WHAT TO DO: Copy each line of the material in which the word "Muslime" appears.

....

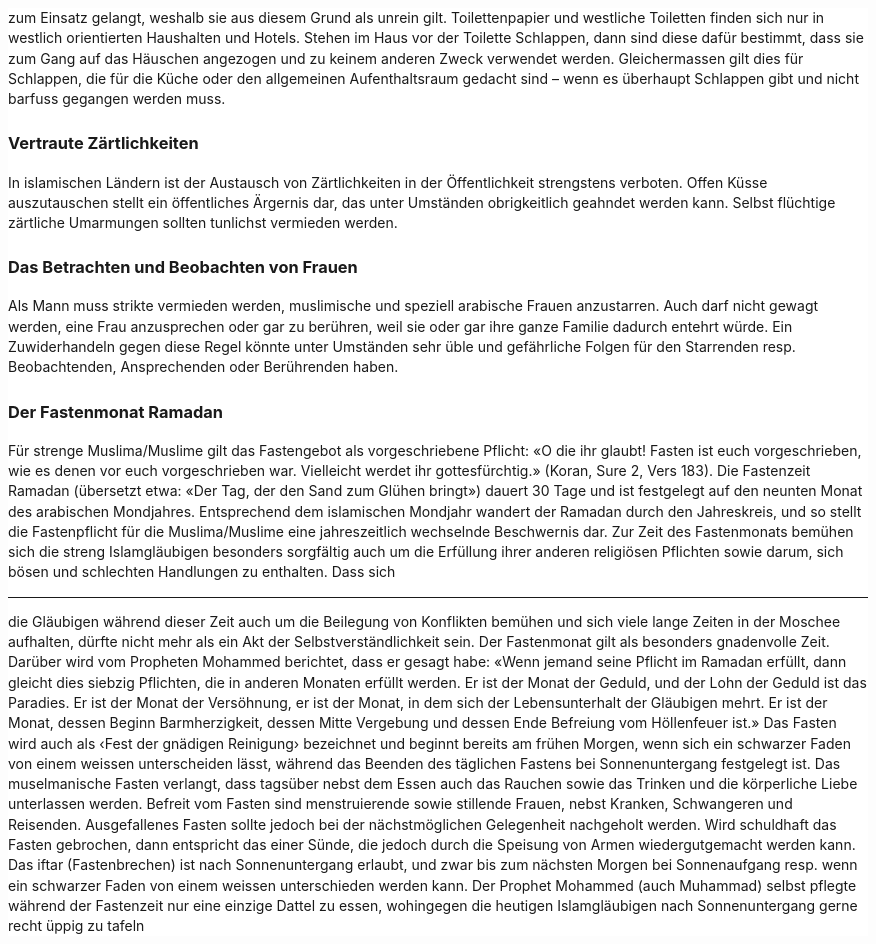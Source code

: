 zum Einsatz gelangt, weshalb sie aus diesem Grund als unrein gilt. Toilettenpapier und westliche Toiletten
finden sich nur in westlich orientierten Haushalten und Hotels.
Stehen im Haus vor der Toilette Schlappen, dann sind diese dafür bestimmt, dass sie zum Gang auf das
Häuschen angezogen und zu keinem anderen Zweck verwendet werden. Gleichermassen gilt dies für
Schlappen, die für die Küche oder den allgemeinen Aufenthaltsraum gedacht sind – wenn es überhaupt
Schlappen gibt und nicht barfuss gegangen werden muss.

### Vertraute Zärtlichkeiten
In islamischen Ländern ist der Austausch von Zärtlichkeiten in der Öffentlichkeit strengstens verboten.
Offen Küsse auszutauschen stellt ein öffentliches Ärgernis dar, das unter Umständen obrigkeitlich geahndet werden kann. Selbst flüchtige zärtliche Umarmungen sollten tunlichst vermieden werden.

### Das Betrachten und Beobachten von Frauen
Als Mann muss strikte vermieden werden, muslimische und speziell arabische Frauen anzustarren. Auch
darf nicht gewagt werden, eine Frau anzusprechen oder gar zu berühren, weil sie oder gar ihre ganze
Familie dadurch entehrt würde. Ein Zuwiderhandeln gegen diese Regel könnte unter Umständen sehr üble
und gefährliche Folgen für den Starrenden resp. Beobachtenden, Ansprechenden oder Berührenden
haben.

### Der Fastenmonat Ramadan
Für strenge Muslima/Muslime gilt das Fastengebot als vorgeschriebene Pflicht: «O die ihr glaubt! Fasten
ist euch vorgeschrieben, wie es denen vor euch vorgeschrieben war. Vielleicht werdet ihr gottesfürchtig.»
(Koran, Sure 2, Vers 183). Die Fastenzeit Ramadan (übersetzt etwa: «Der Tag, der den Sand zum Glühen
bringt») dauert 30 Tage und ist festgelegt auf den neunten Monat des arabischen Mondjahres. Entsprechend dem islamischen Mondjahr wandert der Ramadan durch den Jahreskreis, und so stellt die
Fastenpflicht für die Muslima/Muslime eine jahreszeitlich wechselnde Beschwernis dar. Zur Zeit des
Fastenmonats bemühen sich die streng Islamgläubigen besonders sorgfältig auch um die Erfüllung ihrer
anderen religiösen Pflichten sowie darum, sich bösen und schlechten Handlungen zu enthalten. Dass sich


-----

die Gläubigen während dieser Zeit auch um die Beilegung von Konflikten bemühen und sich viele lange
Zeiten in der Moschee aufhalten, dürfte nicht mehr als ein Akt der Selbstverständlichkeit sein.
Der Fastenmonat gilt als besonders gnadenvolle Zeit. Darüber wird vom Propheten Mohammed berichtet,
dass er gesagt habe: «Wenn jemand seine Pflicht im Ramadan erfüllt, dann gleicht dies siebzig Pflichten,
die in anderen Monaten erfüllt werden. Er ist der Monat der Geduld, und der Lohn der Geduld ist das
Paradies. Er ist der Monat der Versöhnung, er ist der Monat, in dem sich der Lebensunterhalt der Gläubigen mehrt. Er ist der Monat, dessen Beginn Barmherzigkeit, dessen Mitte Vergebung und dessen Ende
Befreiung vom Höllenfeuer ist.»
Das Fasten wird auch als ‹Fest der gnädigen Reinigung› bezeichnet und beginnt bereits am frühen
Morgen, wenn sich ein schwarzer Faden von einem weissen unterscheiden lässt, während das Beenden
des täglichen Fastens bei Sonnenuntergang festgelegt ist. Das muselmanische Fasten verlangt, dass tagsüber nebst dem Essen auch das Rauchen sowie das Trinken und die körperliche Liebe unterlassen werden.
Befreit vom Fasten sind menstruierende sowie stillende Frauen, nebst Kranken, Schwangeren und Reisenden. Ausgefallenes Fasten sollte jedoch bei der nächstmöglichen Gelegenheit nachgeholt werden. Wird
schuldhaft das Fasten gebrochen, dann entspricht das einer Sünde, die jedoch durch die Speisung von
Armen wiedergutgemacht werden kann.
Das iftar (Fastenbrechen) ist nach Sonnenuntergang erlaubt, und zwar bis zum nächsten Morgen bei
Sonnenaufgang resp. wenn ein schwarzer Faden von einem weissen unterschieden werden kann. Der
Prophet Mohammed (auch Muhammad) selbst pflegte während der Fastenzeit nur eine einzige Dattel zu
essen, wohingegen die heutigen Islamgläubigen nach Sonnenuntergang gerne recht üppig zu tafeln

....

ANSWER TO THIS TASK:
Für strenge Muslima/Muslime gilt das Fastengebot als vorgeschriebene Pflicht: «O die ihr glaubt! Fasten
Fastenpflicht für die Muslima/Muslime eine jahreszeitlich wechselnde Beschwernis dar. Zur Zeit des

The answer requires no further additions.